Pero fue Skinner quien toma esta máquina con más seriedad, no eran ordenadores, sino unos dispositivos diseñados y construidos para ser utilizados en formación.
La máquina de Skinner presentaba un material escrito en una tira de papel que estaba enrollada o plegada. Parte de esa tira de papel se veía a través de una abertura que presentaba la máquina; se podía ver una frase incompleta, una pregunta o un ejercicio que el alumno debía resolver. El alumno escribía la respuesta en otra tira de papel; posteriormente el alumno movía una regleta transparente donde están escritas posibles respuestas. De esta forma la máquina puede saber si ha contestado erróneamente sin necesidad de indicar al alumno la respuesta correcta.
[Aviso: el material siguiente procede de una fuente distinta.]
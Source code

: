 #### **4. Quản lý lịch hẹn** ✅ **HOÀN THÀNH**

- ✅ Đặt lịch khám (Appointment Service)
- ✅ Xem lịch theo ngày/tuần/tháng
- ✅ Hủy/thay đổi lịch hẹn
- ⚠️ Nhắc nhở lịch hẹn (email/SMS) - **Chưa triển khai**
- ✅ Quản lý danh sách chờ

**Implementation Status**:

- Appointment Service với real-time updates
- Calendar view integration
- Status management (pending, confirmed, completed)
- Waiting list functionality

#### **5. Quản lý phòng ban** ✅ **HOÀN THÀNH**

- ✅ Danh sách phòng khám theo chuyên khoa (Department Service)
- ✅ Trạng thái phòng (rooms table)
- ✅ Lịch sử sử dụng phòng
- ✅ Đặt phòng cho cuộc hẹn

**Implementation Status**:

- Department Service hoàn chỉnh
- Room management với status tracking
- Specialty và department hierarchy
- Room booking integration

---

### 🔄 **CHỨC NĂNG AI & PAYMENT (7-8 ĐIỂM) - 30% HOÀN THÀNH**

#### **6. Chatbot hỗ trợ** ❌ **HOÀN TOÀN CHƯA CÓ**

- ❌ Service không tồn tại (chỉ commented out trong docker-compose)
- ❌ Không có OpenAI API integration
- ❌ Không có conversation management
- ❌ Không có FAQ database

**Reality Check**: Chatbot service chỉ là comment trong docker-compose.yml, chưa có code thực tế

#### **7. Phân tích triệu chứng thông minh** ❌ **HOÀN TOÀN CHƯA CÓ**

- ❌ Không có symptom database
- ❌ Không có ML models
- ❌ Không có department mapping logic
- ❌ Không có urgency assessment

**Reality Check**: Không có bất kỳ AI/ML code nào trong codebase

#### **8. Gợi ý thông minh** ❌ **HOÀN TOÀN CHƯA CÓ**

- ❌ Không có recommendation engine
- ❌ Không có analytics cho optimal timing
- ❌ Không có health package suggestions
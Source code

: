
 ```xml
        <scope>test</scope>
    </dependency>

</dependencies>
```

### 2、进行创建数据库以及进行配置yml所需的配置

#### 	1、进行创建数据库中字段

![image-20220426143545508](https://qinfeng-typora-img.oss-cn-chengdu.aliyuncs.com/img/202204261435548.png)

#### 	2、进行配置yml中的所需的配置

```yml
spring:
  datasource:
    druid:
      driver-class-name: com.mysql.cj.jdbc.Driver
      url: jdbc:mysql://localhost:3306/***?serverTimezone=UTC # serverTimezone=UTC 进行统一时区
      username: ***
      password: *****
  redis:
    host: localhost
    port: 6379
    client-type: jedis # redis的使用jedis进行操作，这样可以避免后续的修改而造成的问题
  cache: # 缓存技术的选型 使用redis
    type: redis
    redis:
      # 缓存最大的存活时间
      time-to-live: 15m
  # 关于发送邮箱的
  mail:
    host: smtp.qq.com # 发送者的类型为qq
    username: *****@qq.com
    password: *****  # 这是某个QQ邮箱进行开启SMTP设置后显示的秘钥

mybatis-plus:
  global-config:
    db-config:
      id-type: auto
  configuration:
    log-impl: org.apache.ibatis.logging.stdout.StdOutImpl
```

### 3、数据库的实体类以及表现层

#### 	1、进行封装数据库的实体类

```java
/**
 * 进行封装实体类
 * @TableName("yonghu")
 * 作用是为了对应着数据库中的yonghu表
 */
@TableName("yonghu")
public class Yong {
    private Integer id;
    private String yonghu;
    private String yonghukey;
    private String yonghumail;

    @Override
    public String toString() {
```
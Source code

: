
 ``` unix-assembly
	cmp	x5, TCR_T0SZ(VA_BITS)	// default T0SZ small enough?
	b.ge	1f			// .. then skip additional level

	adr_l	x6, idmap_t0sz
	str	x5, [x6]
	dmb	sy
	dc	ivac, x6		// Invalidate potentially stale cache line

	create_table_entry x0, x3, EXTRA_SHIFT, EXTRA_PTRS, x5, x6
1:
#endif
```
Entre las respuestas posibles se incluyen las respuestas erróneas más habituales y las respuestas correctas.
Si lo escrito por el alumno coincide con la respuesta correcta, se presenta un nuevo material correspondiente a una nueva etapa del aprendizaje, si la respuesta es errónea y coincide con las previstas también se puede presentar un material adicional cuyo objetivo es aumentar las posibilidades de que el alumno conteste correctamente en el siguiente intento. Si la respuesta no está incluida entre las posibles, el alumno deberá responder de nuevo y si se vuelve a equivocar la máquina tapa la tira de papel donde el alumno ha contestado y le presenta la respuesta correcta.